La obra de Santiago logra ese propósito y lo exacerba. El conjunto de su obra pictórica nos lleva a mundos oníricos donde los seres antropomorforizados condensan y expanden angustia, desolación, opresión que conducen a una suerte de náusea sarteriana.
Ante los migrantes santiaguinos, el espectador se debate entre el asombro y la turbación. Cierta inquietud de la que deviene aprehensión existencial. Como en la vida real, los migrantes crean zozobra y temor. La condición migrante devela el miedo ante lo desconocido, los desconocidos. Es un temor atávico, ínsito.
Cada pieza es diferente pero que en conjunto se reconoce a sí misma: la individualización colectiva. Cuando observamos a los migrantes también adquirimos la visión de aquel que siente invadido su territorio: seres diferentes, extraños, anormales que crean espanto y sobresalto; seres que incomodan y rompen la cotidianidad; seres de diferente color, distinta cultura, disímiles hábitos… seres, en fin, amenazantes y que, por tanto, es necesario mantener a distancia o, mejor aún, rechazarlo, expulsarlo, eliminarlo.
Es justamente este sentimiento de repulsión el que el artista nos hace aflorar como espectadores. Las piezas en cierta forma evocan lo grotesco pero de una manera sutil, casi inadvertida. Son como nosotros pero no lo mismo.
Las esculturas nos muestran a seres aquejados de destierro, rostros donde se entremezcla la nostalgia, la rabia contenida, el desamparo, la vulnerabilidad. Y, como en la vida real, también estoicismo, orgullo y una altivez serena, sosegada.
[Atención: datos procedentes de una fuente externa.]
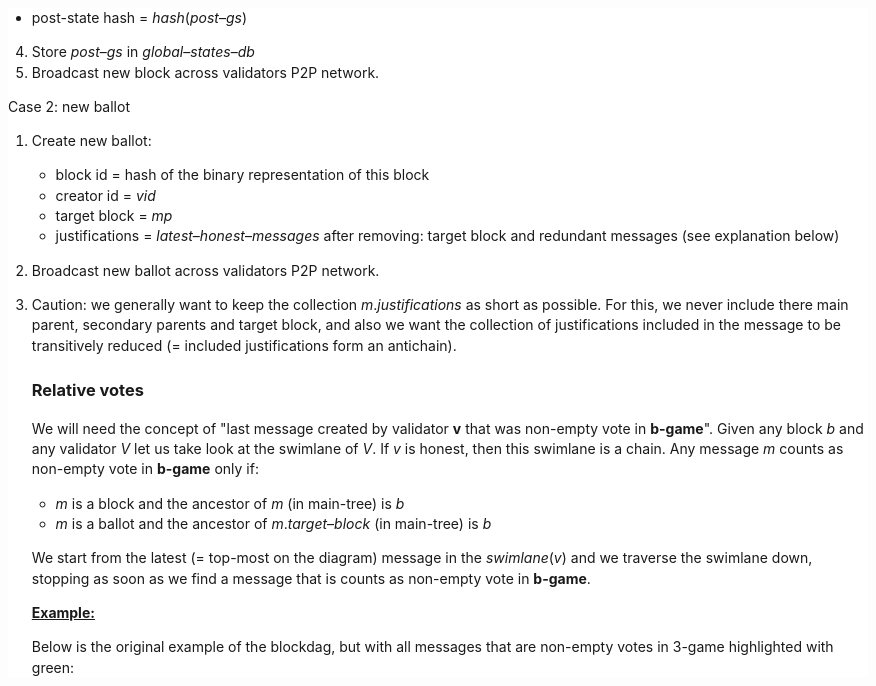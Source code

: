    - post-state hash = $hash(post–gs)$
4. Store $post–gs$ in $global–states–db$
5. Broadcast new block across validators P2P network.

Case 2: new ballot

1. Create new ballot:

   - block id = hash of the binary representation of this block
   - creator id = $vid$
   - target block = $mp$
   - justifications = $latest–honest–messages$ after removing: target block and redundant messages (see explanation below)

2. Broadcast new ballot across validators P2P network.

3. Caution: we generally want to keep the collection $m.justifications$ as short as possible. For this, we never include there main parent, secondary parents and target block, and also we want the collection of justifications included in the message to be transitively reduced (= included justifications form an antichain).

   ### Relative votes

   We will need the concept of "last message created by validator **v** that was non-empty vote in **b-game**". Given any block $b$ and any validator $V$ let us take look at the swimlane of $V$. If $v$ is honest, then this swimlane is a chain. Any message $m$ counts as non-empty vote in **b-game** only if:

   - $m$ is a block and the ancestor of $m$ (in main-tree) is $b$
   - $m$ is a ballot and the ancestor of $m.target–block$ (in main-tree) is $b$

   We start from the latest (= top-most on the diagram) message in the $swimlane(v)$ and we traverse the swimlane down, stopping as soon as we find a message that is counts as non-empty vote in **b-game**.

   <u>**Example:**</u>

   Below is the original example of the blockdag, but with all messages that are non-empty votes in 3-game highlighted with green:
Como demiurgo, Alejandro Santiago ha logrado crear a partir de arcilla otra raza, la raza de los migrantes, sin alegorías, sin concesiones. Seres que en cualquier parte del mundo provocará la misma reacción.
La dualidad esculturas-espectadores convierte a la muestra en una actividad interactuante, vívida. Ambos extremos se fusionan en el entorno: la calle.
Sería lugar común decir que la muestra tiene como antecedente a los guerreros de terracota de la tumba de Qin Shi Huang; o de los moais, gigantescas figuras humanas de piedra en la Isla de Pascua o incluso los atlantes de Tula… pero migrantes rebasa incluso el sentido estético y poético pues se compromete con las penurias de los migrantes no de forma condescendiente o desde el Olimpo de los artistas consagrados, sino porque el mismo Alejandro Santiago padeció  en carne propia la migración. Nadie mejor que un migrante para contar la historia de los migrantes.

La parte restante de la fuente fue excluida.